Rewriting history will not atone for the mistreatment of Alan Turing

If we pardon Turing, there are thousands more due the same. Never returning to those times should be

In LGBT History month, denying a persecuted homosexual a pardon seems particularly insensitive. But in the case of Alan Turing, the so-called Father of Computing and Bletchley Park code-breaker, and the subject of a campaign to absolve him posthumously of a "gross indecency" conviction, Lord Justice McNally has made the right decision.

Charged with the offence in 1952, Turing was offered a choice of sentence -- prison or chemical castration. He opted for the second, but was so distressed by the treatment that he committed suicide two years later. In 2009, a petition demanding that Turing be apologised to in light of his contribution to national life, ratcheted up 30,000 signatures on the No 10 website. Gordon Brown made a national apology for Turing's treatment but no pardon was granted. Meanwhile, the current e-petition, started by William Jones and carried forward by Lib Dem MP John Leech -- who tabled an early day motion to secure Turing's pardon -- is backed by the Guardian and has been so far signed by more than 28,000 people.

The motivation for pardoning Turing comes with the best of intentions. But the pardon itself would achieve what, exactly? Help construct the acceptable face of establishment homosexuality in a patriotic form? Assure the LGBTQI community that the government's commitment to equal rights really does have nothing to do with vote-swinging? Make us feel better about a law that we cannot -- and must not -- forget existed in the first place?

Instead, pardoning Turing would actually create a problem -- it would establish a precedent for the "deserving" homosexual. John Graham-Cummingham, the computer scientist who created the first petition said: "You don't have to be gay to think that prosecuting a man for a private consensual sex act who just seven years before had been hailed as a hero of the Second World War was simply wrong." Fair enough. But the implication of pardoning Turing now would be that he is worthy of his pardon only because he was a national hero; a some gays are more equal than others kind of approach. If we pardon Turing, there are thousands more due the same -- every lesbian, bisexual, gay, intersex and trans man and woman persecuted or harassed throughout the nation's history, from Oscar Wilde to Radclyffe Hall, to the everyday citizens whose secret lives were made the stuff of public shame and state prosecution.

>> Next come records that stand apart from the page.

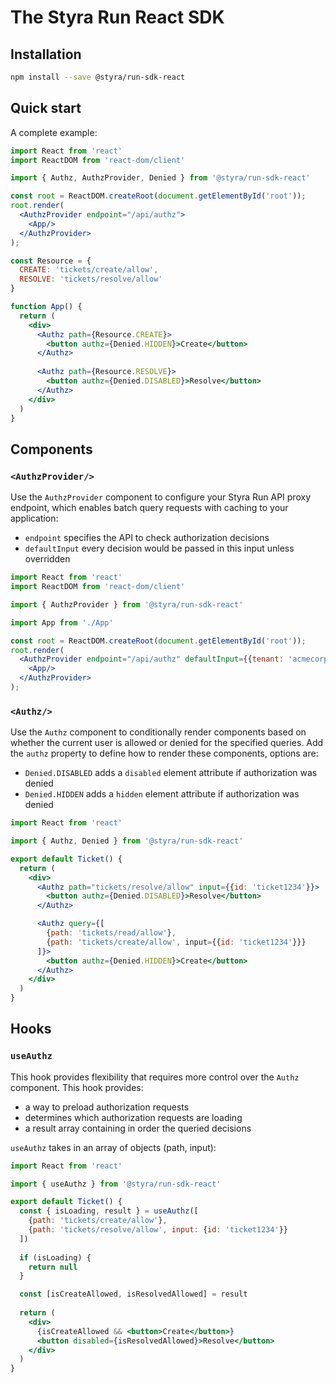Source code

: # The Styra Run React SDK

## Installation
```sh
npm install --save @styra/run-sdk-react
```

## Quick start
A complete example:
```jsx
import React from 'react'
import ReactDOM from 'react-dom/client'

import { Authz, AuthzProvider, Denied } from '@styra/run-sdk-react'

const root = ReactDOM.createRoot(document.getElementById('root'));
root.render(
  <AuthzProvider endpoint="/api/authz">
    <App/>
  </AuthzProvider>
);

const Resource = {
  CREATE: 'tickets/create/allow',
  RESOLVE: 'tickets/resolve/allow'
}

function App() {
  return (
    <div>
      <Authz path={Resource.CREATE}>
        <button authz={Denied.HIDDEN}>Create</button>
      </Authz>
      
      <Authz path={Resource.RESOLVE}>
        <button authz={Denied.DISABLED}>Resolve</button>
      </Authz>
    </div>
  )
}
```

## Components

### `<AuthzProvider/>`
Use the `AuthzProvider` component to configure your Styra Run API proxy endpoint, which enables batch query requests with caching to your application:

* `endpoint` specifies the API to check authorization decisions
* `defaultInput` every decision would be passed in this input unless overridden

```jsx
import React from 'react'
import ReactDOM from 'react-dom/client'

import { AuthzProvider } from '@styra/run-sdk-react'

import App from './App'

const root = ReactDOM.createRoot(document.getElementById('root'));
root.render(
  <AuthzProvider endpoint="/api/authz" defaultInput={{tenant: 'acmecorp'}}>
    <App/>
  </AuthzProvider>
);
```

### `<Authz/>`
Use the `Authz` component to conditionally render components based on whether 
the current user is allowed or denied for the specified queries. Add the `authz` 
property to define how to render these components, options are:

- `Denied.DISABLED` adds a `disabled` element attribute if authorization was denied
- `Denied.HIDDEN` adds a `hidden` element attribute if authorization was denied

```jsx
import React from 'react'

import { Authz, Denied } from '@styra/run-sdk-react'

export default Ticket() {
  return (
    <div>
      <Authz path="tickets/resolve/allow" input={{id: 'ticket1234'}}>
        <button authz={Denied.DISABLED}>Resolve</button>
      </Authz>

      <Authz query={[
        {path: 'tickets/read/allow'},
        {path: 'tickets/create/allow', input={{id: 'ticket1234'}}}
      ]}>
        <button authz={Denied.HIDDEN}>Create</button>
      </Authz>
    </div>
  )
}
```

## Hooks

### `useAuthz`
This hook provides flexibility that requires more control over the `Authz` 
component. This hook provides:
- a way to preload authorization requests
- determines which authorization requests are loading
- a result array containing in order the queried decisions

`useAuthz` takes in an array of objects (path, input):
```jsx
import React from 'react'

import { useAuthz } from '@styra/run-sdk-react'

export default Ticket() {
  const { isLoading, result } = useAuthz([
    {path: 'tickets/create/allow'}, 
    {path: 'tickets/resolve/allow', input: {id: 'ticket1234'}}
  ])
  
  if (isLoading) {
    return null
  }

  const [isCreateAllowed, isResolvedAllowed] = result
  
  return (
    <div>
      {isCreateAllowed && <button>Create</button>}
      <button disabled={isResolvedAllowed}>Resolve</button>
    </div>
  )
}
```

While we're at it, if we're cleaning up historical inequalities, why stop there? What of those convicted under or controlled by other laws we now regard as inhumane -- women burned for witchcraft, for example, or the 18th century designation of black slaves as commodities under the Trade and Navigation Act? What's more, if as an act of contrition we are to overturn past criminal convictions, it would surely only be just to issue posthumous prosecutions for those who committed what we now consider to be crimes. But just what exactly would an anachronistic sentencing and pardoning policy achieve for these victims of our history? Defending the decision not to pardon Turing, Lord MacNally stated:

Long-standing policy has been to accept that such convictions took place ... Rather than trying to alter the historical context and to put right what cannot be put right, [we should] ensure instead that we never again return to those times.

Never returning to those times; that should be our aim.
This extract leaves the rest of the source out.